Data records:
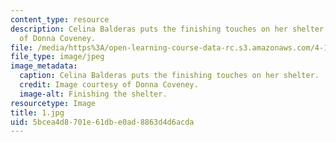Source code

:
 ```yaml
---
content_type: resource
description: Celina Balderas puts the finishing touches on her shelter. Image courtesy
  of Donna Coveney.
file: /media/https%3A/open-learning-course-data-rc.s3.amazonaws.com/4-125a-architecture-studio-building-in-landscapes-fall-2005/5bcea4d8701e61dbe0ad8863d4d6acda_1.jpg
file_type: image/jpeg
image_metadata:
  caption: Celina Balderas puts the finishing touches on her shelter.
  credit: Image courtesy of Donna Coveney.
  image-alt: Finishing the shelter.
resourcetype: Image
title: 1.jpg
uid: 5bcea4d8-701e-61db-e0ad-8863d4d6acda
---
```


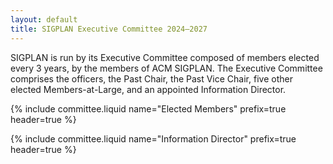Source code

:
 ```yaml
---
layout: default
title: SIGPLAN Executive Committee 2024–2027
---
```


SIGPLAN is run by its Executive Committee composed of members elected every 3
years, by the members of ACM SIGPLAN.  The Executive Committee comprises the
officers, the Past Chair, the Past Vice Chair, five other elected
Members-at-Large, and an appointed Information Director.

{% include committee.liquid name="Elected Members" prefix=true header=true %}

{% include committee.liquid name="Information Director" prefix=true header=true %}
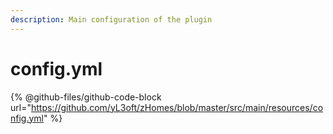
 ```yaml
---
description: Main configuration of the plugin
---
```


# config.yml

{% @github-files/github-code-block url="https://github.com/yL3oft/zHomes/blob/master/src/main/resources/config.yml" %}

AIM OF THE EXERCISE: When the entries above show the word "header" in a line, copy that line out.

ANSWER SECTION:
{% include committee.liquid name="Elected Members" prefix=true header=true %}
{% include committee.liquid name="Information Director" prefix=true header=true %}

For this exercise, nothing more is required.